With an average expense ratio of 1.3 percent, equity mutual funds can hardly be classified as cheap. But most investors would regard them as screaming bargains when compared to hedge funds, which typically carry annual fees of two percent plus 20 percent of any investment gains.

But according to a recent article in World Economics by Professor Ross Miller, you can make the case that actively managed mutual funds are actually much more expensive than hedge funds.

The returns of actively managed investments have two components. The first, known as beta, is simply the portion of the fund's return that is attributable to the return produced by the market that the fund invests in. Just as all sailboats are effected by the prevailing weather conditions, so all funds are impacted by the market's movements.

Because beta is available for 0.1 percent or less via an index fund, investors in actively managed funds presumably aren't paying higher fees because they want their managers to track the stock market. These investors are actually paying for the second component of an investment's return, known as alpha.

Alpha is the portion of the return that is attributable to the fund manager's investment decisions. In some cases those decisions are profitable, and produce a positive alpha, wherein the fund outperforms its benchmark. But in many cases, that alpha can be negative, resulting in benchmark-lagging returns.

While investors might believe that the lion's share of their fund's return is attributable to the buy/sell decisions of the fund's manager, the reality is precisely the opposite -- most of the return provided by actively managed funds is simply a product of the return provided by the overall market. This trait becomes more pronounced as funds grow larger and their portfolios end up looking more and more like the market itself.

To illustrate this, Miller highlighted American Funds' Growth Fund of America. With $154 billion in assets, Miller calculated that 87.5 percent of the fund is essentially passively managed, simply tracking the stock market, while only 12.5 percent is actively managed, dedicated to outperforming the market.

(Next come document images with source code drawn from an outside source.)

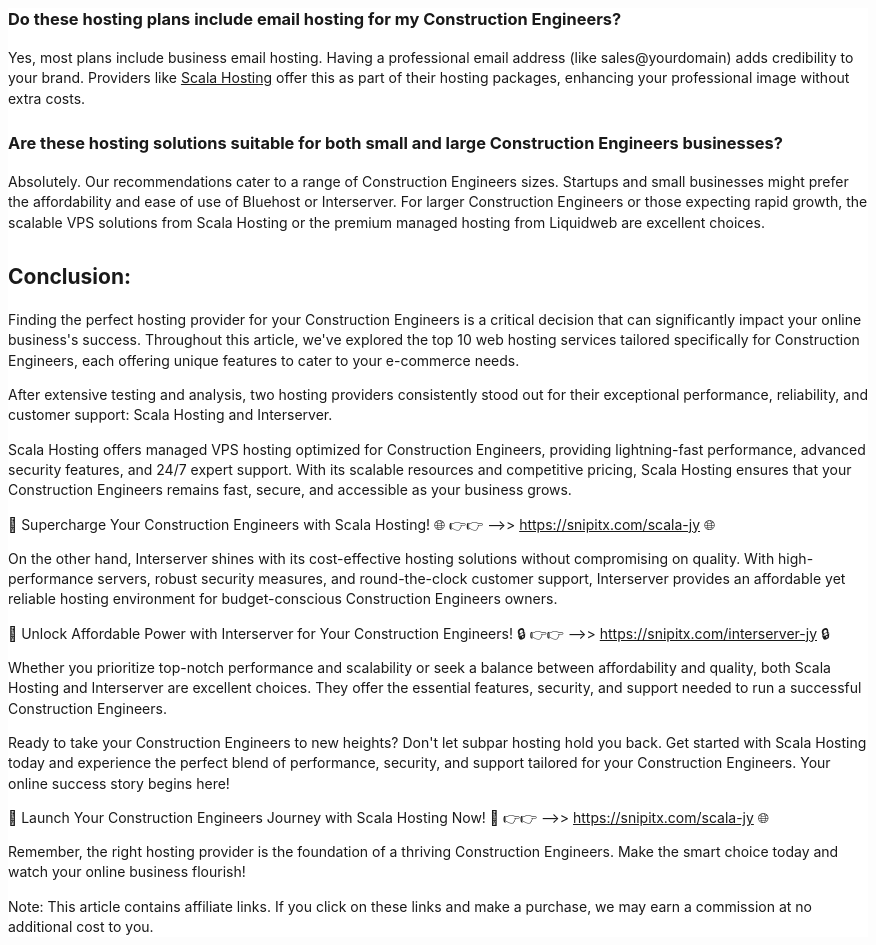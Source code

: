 ### Do these hosting plans include email hosting for my Construction Engineers? 
Yes, most plans include business email hosting. Having a professional email address (like sales@yourdomain) adds credibility to your brand. Providers like [Scala Hosting](https://snipitx.com/scala-jy) offer this as part of their hosting packages, enhancing your professional image without extra costs.

### Are these hosting solutions suitable for both small and large Construction Engineers businesses? 
Absolutely. Our recommendations cater to a range of Construction Engineers sizes. Startups and small businesses might prefer the affordability and ease of use of Bluehost or Interserver. For larger Construction Engineers or those expecting rapid growth, the scalable VPS solutions from Scala Hosting or the premium managed hosting from Liquidweb are excellent choices.

## Conclusion:

Finding the perfect hosting provider for your Construction Engineers is a critical decision that can significantly impact your online business's success. Throughout this article, we've explored the top 10 web hosting services tailored specifically for Construction Engineers, each offering unique features to cater to your e-commerce needs.

After extensive testing and analysis, two hosting providers consistently stood out for their exceptional performance, reliability, and customer support: Scala Hosting and Interserver.

Scala Hosting offers managed VPS hosting optimized for Construction Engineers, providing lightning-fast performance, advanced security features, and 24/7 expert support. With its scalable resources and competitive pricing, Scala Hosting ensures that your Construction Engineers remains fast, secure, and accessible as your business grows.

🚀 Supercharge Your Construction Engineers with Scala Hosting! 🌐
👉👉 -->> https://snipitx.com/scala-jy 🌐

On the other hand, Interserver shines with its cost-effective hosting solutions without compromising on quality. With high-performance servers, robust security measures, and round-the-clock customer support, Interserver provides an affordable yet reliable hosting environment for budget-conscious Construction Engineers owners.

💸 Unlock Affordable Power with Interserver for Your Construction Engineers! 🔒
👉👉 -->> https://snipitx.com/interserver-jy 🔒

Whether you prioritize top-notch performance and scalability or seek a balance between affordability and quality, both Scala Hosting and Interserver are excellent choices. They offer the essential features, security, and support needed to run a successful Construction Engineers.

Ready to take your Construction Engineers to new heights? Don't let subpar hosting hold you back. Get started with Scala Hosting today and experience the perfect blend of performance, security, and support tailored for your Construction Engineers. Your online success story begins here!

🚀 Launch Your Construction Engineers Journey with Scala Hosting Now! 🌟
👉👉 -->> https://snipitx.com/scala-jy 🌐

Remember, the right hosting provider is the foundation of a thriving Construction Engineers. Make the smart choice today and watch your online business flourish!

Note: This article contains affiliate links. If you click on these links and make a purchase, we may earn a commission at no additional cost to you.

Because of this, Miller argues that active management fees should not be viewed as a percentage of a fund's total assets, but rather as a percentage of the fund's assets that are dedicated to what the fund's investors are really interested in -- outperforming the stock market.

When viewed that way, Miller argues that actively managed mutual funds are far more expensive than they appear. How much so? Miller calculates that the active management expense ratio for the average large-cap fund is not 1.2 percent as traditionally calculated, but 6.44 percent when weighed against the comparatively small portion of the funds' assets that is actually actively managed.

Viewed in that light, Miller argues that actively managed mutual funds are much more expensive than hedge funds, because unlike mutual funds, the majority of the assets (for better or worse) of most hedge funds is truly actively managed.

Curious to see if the staggering active management fees Miller calculated for large-cap funds would also be found in the rest of the mutual fund universe, I calculated active management expense ratios for each of the nine Morningstar style boxes, which you can see in the table below. I found that, on average, the active management expense ratio of these funds was 6.3 percent.

While I doubt that the mutual fund industry will soon adopt this method of calculating active management expenses, Miller's work certainly sheds a harsh light on the just how much mutual fund investors are paying for the hope of outperformance. Forewarned is forearmed.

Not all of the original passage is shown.